During the winter 2016/2017, which preceded the intense monitoring period in late May 2017, the AWS in the Two-Boat Lake catchment indicates that 260 mm of snow-water equivalents accumulated in the catchment. According to the hydrological model 26.5 mm of this water was lost before the snowmelt period due to sublimation and evaporation (Fig. 4). Based on the measured air temperature the hydrological model indicates that the snowmelt started on 30 April, with about 8 % of the snowmelt-associated runoff occurring before 13 May, mainly as overland flow directly to the lake (Fig. 4). This means that a substantial part of the accumulated snowpack had already melted (or sublimated) at the beginning of the intense monitoring period (18 to 31 May), and snow patches were mainly confined to higher elevations in the catchment. Even so, multiple small temporary surface streams were still observed across the catchment, and according to the hydrological model the runoff remained high until 10 June. In contrast to during the early part of the snowmelt period, most water leaving the terrestrial system during the latter part of the intense monitoring period had spent some time as groundwater before entering a temporary surface stream or reaching the lake.

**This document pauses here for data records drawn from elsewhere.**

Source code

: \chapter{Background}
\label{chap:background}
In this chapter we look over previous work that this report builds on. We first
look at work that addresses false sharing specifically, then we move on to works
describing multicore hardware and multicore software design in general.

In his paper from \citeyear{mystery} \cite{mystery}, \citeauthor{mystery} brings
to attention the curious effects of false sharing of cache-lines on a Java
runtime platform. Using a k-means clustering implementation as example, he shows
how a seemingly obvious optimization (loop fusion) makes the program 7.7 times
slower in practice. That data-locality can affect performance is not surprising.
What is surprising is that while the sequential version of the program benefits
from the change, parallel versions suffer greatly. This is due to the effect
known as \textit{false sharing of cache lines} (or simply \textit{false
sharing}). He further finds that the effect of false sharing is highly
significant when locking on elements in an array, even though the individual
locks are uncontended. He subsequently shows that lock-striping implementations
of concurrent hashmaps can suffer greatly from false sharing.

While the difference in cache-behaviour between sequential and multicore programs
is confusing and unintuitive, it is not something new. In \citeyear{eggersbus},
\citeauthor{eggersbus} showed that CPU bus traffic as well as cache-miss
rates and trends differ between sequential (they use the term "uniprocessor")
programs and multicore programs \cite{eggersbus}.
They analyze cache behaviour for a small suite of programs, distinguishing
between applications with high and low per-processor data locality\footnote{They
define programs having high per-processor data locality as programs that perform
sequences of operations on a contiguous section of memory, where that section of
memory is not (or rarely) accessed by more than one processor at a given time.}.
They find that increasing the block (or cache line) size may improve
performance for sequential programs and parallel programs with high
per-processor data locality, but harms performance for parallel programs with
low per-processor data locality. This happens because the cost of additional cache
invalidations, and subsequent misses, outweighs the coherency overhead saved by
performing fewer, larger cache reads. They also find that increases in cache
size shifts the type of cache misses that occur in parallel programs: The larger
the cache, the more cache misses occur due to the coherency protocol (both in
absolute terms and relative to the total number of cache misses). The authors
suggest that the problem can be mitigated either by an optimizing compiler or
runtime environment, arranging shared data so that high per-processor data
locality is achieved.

https://tc.copernicus.org/articles/20/47/2026/tc-20-47-2026-f04

Figure 4Modelled daily runoff from the hydrological model (A), observed daily air temperature (mean) for the Two-Boat Lake catchment (B), and precipitation as snow or rain together with the loss of water through evapotranspiration (including sublimation) for the period 1 October 2016 to 30 September 2017 (C). Water accumulated in the form of snow is represented by the black line in panel C. The intense monitoring period (18 to 31 May) is indicated by the shaded area.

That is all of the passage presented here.